Treat yourself to snacks. Bring a healthier dessert with you, one that has ingredients you can pronounce and no high fructose corn syrup. You know that a colleague’s homemade cookies will be extremely tempting once the mid-shift slump hits, so arm yourself with healthier options. Be an advocate for your own wellbeing and think of the future over present moment cravings. This is where the spending analogy comes in. If you spend $300 on shoes, but you know you have lesser income coming in, or higher expenses the following month, that’s cheating yourself out of financial stability. The same goes for holiday consumption. If you’ve been on track with eating (there is no real “track” to speak of, but bear with me here), and you eat a ton of cookies so that the resident baker doesn’t feel bad, that’s cheating yourself out of nutritional balance.
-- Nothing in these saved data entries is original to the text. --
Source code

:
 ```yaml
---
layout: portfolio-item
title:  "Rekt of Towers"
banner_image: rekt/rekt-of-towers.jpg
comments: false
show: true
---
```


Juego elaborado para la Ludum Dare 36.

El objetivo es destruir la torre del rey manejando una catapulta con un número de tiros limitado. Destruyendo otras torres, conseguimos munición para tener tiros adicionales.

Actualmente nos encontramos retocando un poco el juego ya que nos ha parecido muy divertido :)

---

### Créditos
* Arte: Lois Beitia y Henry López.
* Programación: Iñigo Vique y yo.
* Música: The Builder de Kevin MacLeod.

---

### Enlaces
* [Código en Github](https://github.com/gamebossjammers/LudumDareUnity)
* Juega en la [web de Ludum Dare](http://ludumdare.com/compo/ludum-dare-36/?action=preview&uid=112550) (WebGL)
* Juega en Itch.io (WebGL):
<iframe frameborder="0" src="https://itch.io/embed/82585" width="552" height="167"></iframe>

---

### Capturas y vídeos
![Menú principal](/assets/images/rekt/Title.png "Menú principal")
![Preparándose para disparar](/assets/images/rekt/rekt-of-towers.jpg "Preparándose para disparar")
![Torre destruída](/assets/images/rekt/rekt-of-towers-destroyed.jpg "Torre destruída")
Drink water and remain active. There are times when we may think we’re hungry, but we actually just need to hydrate. It is more difficult to notice when you’re dehydrated as temperatures drop, because you’re not feeling as hot; it is just as important to drink water beyond sweaty season. In terms of exercise, if you remain active, you’re more likely to make healthier eating choices. Regular exercise can kick healthy eating habits into gear, because eating poorly doesn’t fuel an active lifestyle. Maintaining an exercise regimen will also prevent you from investing in expensive diet and exercise programs in the new year; there is no “one-size-fits-all” approach to diet and exercise, so these types of programs are always a gamble.
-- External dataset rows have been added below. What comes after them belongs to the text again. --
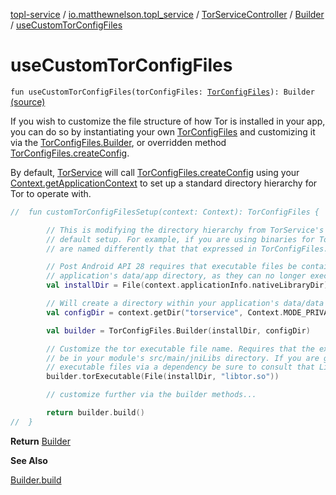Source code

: [topl-service](../../../index.md) / [io.matthewnelson.topl_service](../../index.md) / [TorServiceController](../index.md) / [Builder](index.md) / [useCustomTorConfigFiles](./use-custom-tor-config-files.md)

# useCustomTorConfigFiles

`fun useCustomTorConfigFiles(torConfigFiles: `[`TorConfigFiles`](../../../topl-core-base/io.matthewnelson.topl_core_base/-tor-config-files/index.md)`): Builder` [(source)](https://github.com/05nelsonm/TorOnionProxyLibrary-Android/blob/master/topl-service/src/main/java/io/matthewnelson/topl_service/TorServiceController.kt#L261)

If you wish to customize the file structure of how Tor is installed in your app,
you can do so by instantiating your own [TorConfigFiles](../../../topl-core-base/io.matthewnelson.topl_core_base/-tor-config-files/index.md) and customizing it via
the [TorConfigFiles.Builder](../../../topl-core-base/io.matthewnelson.topl_core_base/-tor-config-files/-builder/index.md), or overridden method [TorConfigFiles.createConfig](../../../topl-core-base/io.matthewnelson.topl_core_base/-tor-config-files/-companion/create-config.md).

By default, [TorService](#) will call [TorConfigFiles.createConfig](../../../topl-core-base/io.matthewnelson.topl_core_base/-tor-config-files/-companion/create-config.md) using your
[Context.getApplicationContext](https://developer.android.com/reference/android/content/Context.html#getApplicationContext()) to set up a standard directory hierarchy for Tor
to operate with.

``` kotlin
//  fun customTorConfigFilesSetup(context: Context): TorConfigFiles {

        // This is modifying the directory hierarchy from TorService's
        // default setup. For example, if you are using binaries for Tor that
        // are named differently that that expressed in TorConfigFiles.createConfig()

        // Post Android API 28 requires that executable files be contained in your
        // application's data/app directory, as they can no longer execute from data/data.
        val installDir = File(context.applicationInfo.nativeLibraryDir)

        // Will create a directory within your application's data/data dir
        val configDir = context.getDir("torservice", Context.MODE_PRIVATE)

        val builder = TorConfigFiles.Builder(installDir, configDir)

        // Customize the tor executable file name. Requires that the executable file
        // be in your module's src/main/jniLibs directory. If you are getting your
        // executable files via a dependency be sure to consult that Library's documentation.
        builder.torExecutable(File(installDir, "libtor.so"))

        // customize further via the builder methods...

        return builder.build()
//  }
```

**Return**
[Builder](index.md)

**See Also**

[Builder.build](build.md)

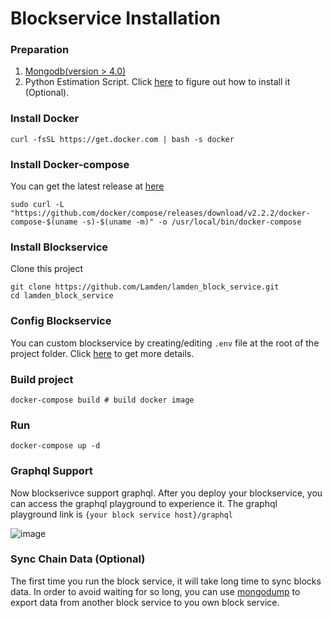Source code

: 
# Blockservice Installation


### Preparation
1. [<u>Mongodb</u>(version > 4.0)](httpv://www.mongodb.com/docs/manual/installation/)
2. Python Estimation Script. Click [<u>here</u>](/docs/develop/blockservice/estimation_installation) to figure out how to install it (Optional).


### Install Docker

```
curl -fsSL https://get.docker.com | bash -s docker
```

### Install Docker-compose

You can get the latest release at [here](https://github.com/docker/compose/releases)

```
sudo curl -L "https://github.com/docker/compose/releases/download/v2.2.2/docker-compose-$(uname -s)-$(uname -m)" -o /usr/local/bin/docker-compose
```

### Install Blockservice

Clone this project
```
git clone https://github.com/Lamden/lamden_block_service.git
cd lamden_block_service
```

### Config Blockservice
You can custom blockservice by creating/editing  ```.env``` file at the root of the project folder.  Click [<u>here</u>](/docs/develop/blockservice/config) to get more details.


### Build project

```
docker-compose build # build docker image
```

### Run

```
docker-compose up -d
```

### Graphql Support
Now blockserivce support graphql. After you deploy your blockservice, you can access the graphql playground to experience it. The graphql playground link is `{your block service host}/graphql`

![image](/img/graphql.png)


### Sync Chain Data (Optional)
The first time you run the block service, it will take long time to sync blocks data. In order to avoid waiting for so long, you can use
[<u>mongodump</u>](https://www.mongodb.com/docs/database-tools/mongodump/#mongodb-binary-bin.mongodump) to export data from another block service to you own block service.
Enlist a buddy or team of supportive people to hold you accountable for taking care of yourself. It is proven that fitness and nutrition goals are easier to obtain with social support than they are just by going it alone. This could look like checking in with a group of friends and/or family members daily or weekly, joining a workout group or class ahead of the new year, or seeing a fitness and/or nutrition coach.
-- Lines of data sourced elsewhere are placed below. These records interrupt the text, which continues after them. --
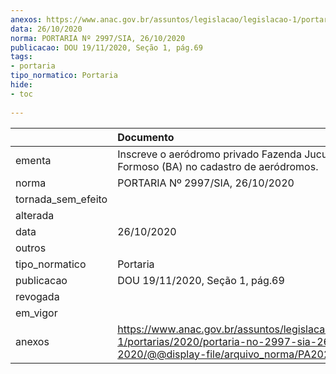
 ```yaml
---
anexos: https://www.anac.gov.br/assuntos/legislacao/legislacao-1/portarias/2020/portaria-no-2997-sia-26-10-2020/@@display-file/arquivo_norma/PA2020-2997.pdf
data: 26/10/2020
norma: PORTARIA Nº 2997/SIA, 26/10/2020
publicacao: DOU 19/11/2020, Seção 1, pág.69
tags:
- portaria
tipo_normatico: Portaria
hide: 
- toc 
 
---
```


|                    | Documento                                                                                                                                            |
|:-------------------|:-----------------------------------------------------------------------------------------------------------------------------------------------------|
| ementa             | Inscreve o aeródromo privado Fazenda Jucurutu do Formoso (BA) no cadastro de aeródromos.                                                             |
| norma              | PORTARIA Nº 2997/SIA, 26/10/2020                                                                                                                     |
| tornada_sem_efeito |                                                                                                                                                      |
| alterada           |                                                                                                                                                      |
| data               | 26/10/2020                                                                                                                                           |
| outros             |                                                                                                                                                      |
| tipo_normatico     | Portaria                                                                                                                                             |
| publicacao         | DOU 19/11/2020, Seção 1, pág.69                                                                                                                      |
| revogada           |                                                                                                                                                      |
| em_vigor           |                                                                                                                                                      |
| anexos             | https://www.anac.gov.br/assuntos/legislacao/legislacao-1/portarias/2020/portaria-no-2997-sia-26-10-2020/@@display-file/arquivo_norma/PA2020-2997.pdf |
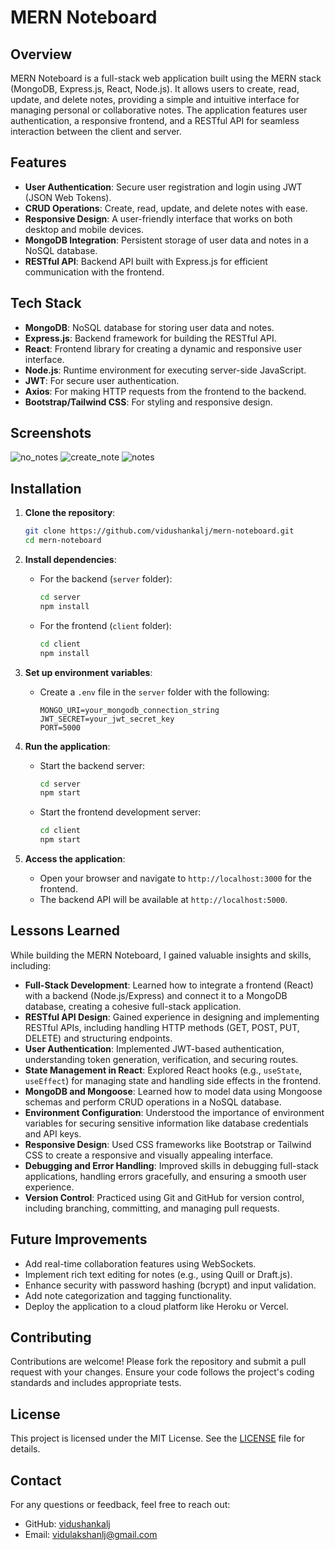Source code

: # MERN Noteboard

## Overview

MERN Noteboard is a full-stack web application built using the MERN stack (MongoDB, Express.js, React, Node.js). It allows users to create, read, update, and delete notes, providing a simple and intuitive interface for managing personal or collaborative notes. The application features user authentication, a responsive frontend, and a RESTful API for seamless interaction between the client and server.

## Features

- **User Authentication**: Secure user registration and login using JWT (JSON Web Tokens).
- **CRUD Operations**: Create, read, update, and delete notes with ease.
- **Responsive Design**: A user-friendly interface that works on both desktop and mobile devices.
- **MongoDB Integration**: Persistent storage of user data and notes in a NoSQL database.
- **RESTful API**: Backend API built with Express.js for efficient communication with the frontend.

## Tech Stack

- **MongoDB**: NoSQL database for storing user data and notes.
- **Express.js**: Backend framework for building the RESTful API.
- **React**: Frontend library for creating a dynamic and responsive user interface.
- **Node.js**: Runtime environment for executing server-side JavaScript.
- **JWT**: For secure user authentication.
- **Axios**: For making HTTP requests from the frontend to the backend.
- **Bootstrap/Tailwind CSS**: For styling and responsive design.

## Screenshots
![no_notes]([http://url/to/img.png](https://github.com/vidushankalj/mern-noteboard/blob/main/screenshots/1.png))
![create_note]([http://url/to/img.png](https://github.com/vidushankalj/mern-noteboard/blob/main/screenshots/2.png))
![notes]([http://url/to/img.png](https://github.com/vidushankalj/mern-noteboard/blob/main/screenshots/3.png))

## Installation

1. **Clone the repository**:

   ```bash
   git clone https://github.com/vidushankalj/mern-noteboard.git
   cd mern-noteboard
   ```

2. **Install dependencies**:

   - For the backend (`server` folder):
     ```bash
     cd server
     npm install
     ```
   - For the frontend (`client` folder):
     ```bash
     cd client
     npm install
     ```

3. **Set up environment variables**:

   - Create a `.env` file in the `server` folder with the following:
     ```
     MONGO_URI=your_mongodb_connection_string
     JWT_SECRET=your_jwt_secret_key
     PORT=5000
     ```

4. **Run the application**:

   - Start the backend server:
     ```bash
     cd server
     npm start
     ```
   - Start the frontend development server:
     ```bash
     cd client
     npm start
     ```

5. **Access the application**:
   - Open your browser and navigate to `http://localhost:3000` for the frontend.
   - The backend API will be available at `http://localhost:5000`.

## Lessons Learned

While building the MERN Noteboard, I gained valuable insights and skills, including:

- **Full-Stack Development**: Learned how to integrate a frontend (React) with a backend (Node.js/Express) and connect it to a MongoDB database, creating a cohesive full-stack application.
- **RESTful API Design**: Gained experience in designing and implementing RESTful APIs, including handling HTTP methods (GET, POST, PUT, DELETE) and structuring endpoints.
- **User Authentication**: Implemented JWT-based authentication, understanding token generation, verification, and securing routes.
- **State Management in React**: Explored React hooks (e.g., `useState`, `useEffect`) for managing state and handling side effects in the frontend.
- **MongoDB and Mongoose**: Learned how to model data using Mongoose schemas and perform CRUD operations in a NoSQL database.
- **Environment Configuration**: Understood the importance of environment variables for securing sensitive information like database credentials and API keys.
- **Responsive Design**: Used CSS frameworks like Bootstrap or Tailwind CSS to create a responsive and visually appealing interface.
- **Debugging and Error Handling**: Improved skills in debugging full-stack applications, handling errors gracefully, and ensuring a smooth user experience.
- **Version Control**: Practiced using Git and GitHub for version control, including branching, committing, and managing pull requests.

## Future Improvements

- Add real-time collaboration features using WebSockets.
- Implement rich text editing for notes (e.g., using Quill or Draft.js).
- Enhance security with password hashing (bcrypt) and input validation.
- Add note categorization and tagging functionality.
- Deploy the application to a cloud platform like Heroku or Vercel.

## Contributing

Contributions are welcome! Please fork the repository and submit a pull request with your changes. Ensure your code follows the project's coding standards and includes appropriate tests.

## License

This project is licensed under the MIT License. See the [LICENSE](LICENSE) file for details.

## Contact

For any questions or feedback, feel free to reach out:

- GitHub: [vidushankalj](https://github.com/vidushankalj)
- Email: vidulakshanlj@gmail.com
Above all, mindset is key when it comes to maintaining your healthy eating and exercise habits throughout the holiday season. You are not helpless to the overwhelming tasty food and drinks available. Having a strategy will not only prevent overeating, but it could also make holiday eating more enjoyable, as the usual guilt and fear of weight gain won’t be looming in the back of your mind. You have the power to make it a healthy and tasty holiday, and if all else fails, January 1st isn’t far off.